If you register to receive the Airport Magazine, your personal data will be processed solely for the purpose of sending you the flyer. Your personal data is required in order to send you our Airport Magazine and thus to service the subscription you have requested.

The legal basis for the processing of your personal data is Art. 6 para. 1 lit. a GDPR. Your personal data will only be stored for as long as is necessary to fulfill your subscription. We therefore store your data for as long as your subscription to the flyer is active. Your personal data will be passed on to the mailing service provider for the purpose of sending the leaflet to you. Your personal data will not be passed on to other third parties.

You can cancel your subscription to the Airport Magazine at any time and without giving reasons by withdrawing your consent.

You can do this at any time by sending an e-mail to Betroffenenrechte@stuttgart-airport.com.
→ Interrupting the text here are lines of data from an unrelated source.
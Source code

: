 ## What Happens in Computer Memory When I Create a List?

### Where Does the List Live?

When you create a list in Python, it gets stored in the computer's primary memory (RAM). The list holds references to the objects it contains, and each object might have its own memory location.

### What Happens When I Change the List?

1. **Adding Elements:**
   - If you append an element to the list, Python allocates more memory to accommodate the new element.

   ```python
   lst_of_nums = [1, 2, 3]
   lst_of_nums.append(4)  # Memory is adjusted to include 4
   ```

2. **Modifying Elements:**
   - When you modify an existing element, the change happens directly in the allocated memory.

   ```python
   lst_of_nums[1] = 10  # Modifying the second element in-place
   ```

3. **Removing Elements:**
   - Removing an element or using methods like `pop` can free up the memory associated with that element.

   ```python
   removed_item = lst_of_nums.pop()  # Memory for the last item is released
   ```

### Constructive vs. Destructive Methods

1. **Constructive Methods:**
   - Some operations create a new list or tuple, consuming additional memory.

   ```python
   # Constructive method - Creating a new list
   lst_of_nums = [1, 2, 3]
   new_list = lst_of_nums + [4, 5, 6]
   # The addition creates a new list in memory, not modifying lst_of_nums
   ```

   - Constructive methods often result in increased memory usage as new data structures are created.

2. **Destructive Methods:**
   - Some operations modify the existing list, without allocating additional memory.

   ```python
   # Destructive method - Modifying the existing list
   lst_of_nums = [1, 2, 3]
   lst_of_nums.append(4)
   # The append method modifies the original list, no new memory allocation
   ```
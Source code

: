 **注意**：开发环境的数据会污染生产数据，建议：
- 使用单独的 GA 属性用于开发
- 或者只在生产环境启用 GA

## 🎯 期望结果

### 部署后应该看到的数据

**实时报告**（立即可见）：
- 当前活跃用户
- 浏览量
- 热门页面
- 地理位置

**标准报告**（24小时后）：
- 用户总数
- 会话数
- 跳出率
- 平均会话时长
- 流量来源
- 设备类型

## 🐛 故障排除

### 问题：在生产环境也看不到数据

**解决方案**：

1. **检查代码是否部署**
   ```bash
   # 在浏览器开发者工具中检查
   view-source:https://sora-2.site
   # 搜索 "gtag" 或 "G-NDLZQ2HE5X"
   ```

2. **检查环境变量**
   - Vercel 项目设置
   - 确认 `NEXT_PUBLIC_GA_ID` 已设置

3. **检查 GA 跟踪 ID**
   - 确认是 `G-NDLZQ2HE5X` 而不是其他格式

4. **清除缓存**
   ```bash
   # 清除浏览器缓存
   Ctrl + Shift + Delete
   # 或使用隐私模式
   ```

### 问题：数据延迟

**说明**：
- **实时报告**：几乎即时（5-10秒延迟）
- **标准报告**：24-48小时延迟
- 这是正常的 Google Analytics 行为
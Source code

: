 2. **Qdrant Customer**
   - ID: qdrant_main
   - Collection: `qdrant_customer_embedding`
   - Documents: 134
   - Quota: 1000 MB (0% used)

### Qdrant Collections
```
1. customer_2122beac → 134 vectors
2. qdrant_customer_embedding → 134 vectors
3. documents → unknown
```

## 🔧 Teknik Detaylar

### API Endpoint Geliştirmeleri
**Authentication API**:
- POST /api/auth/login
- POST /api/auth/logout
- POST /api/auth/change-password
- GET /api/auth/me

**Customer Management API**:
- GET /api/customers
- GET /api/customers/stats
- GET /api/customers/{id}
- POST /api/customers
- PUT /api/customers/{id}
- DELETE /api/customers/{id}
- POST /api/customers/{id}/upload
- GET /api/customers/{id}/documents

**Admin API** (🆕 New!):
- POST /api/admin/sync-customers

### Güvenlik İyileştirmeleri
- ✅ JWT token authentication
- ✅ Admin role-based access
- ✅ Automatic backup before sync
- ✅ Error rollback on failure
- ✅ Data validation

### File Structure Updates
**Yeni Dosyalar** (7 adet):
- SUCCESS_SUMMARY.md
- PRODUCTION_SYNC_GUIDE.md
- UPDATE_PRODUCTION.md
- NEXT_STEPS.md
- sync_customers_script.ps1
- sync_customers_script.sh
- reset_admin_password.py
Section II. Section 4 of this privacy policy (see 4.1 Contact form and e-mail contact).

III. QUESTIONS

If you have any questions regarding the processing of your personal data by us and questions about your rights as a data subject, you can contact our company data protection officer at any time. You can also contact our company data protection officer at any time if you have suggestions or other information on the subject of data protection. The contact details can be found above under I. 2. Contact details of the data protection officer.

IV. STATUS OF THIS PRIVACY POLICY

This privacy policy is currently valid and is dated 01.07.2025.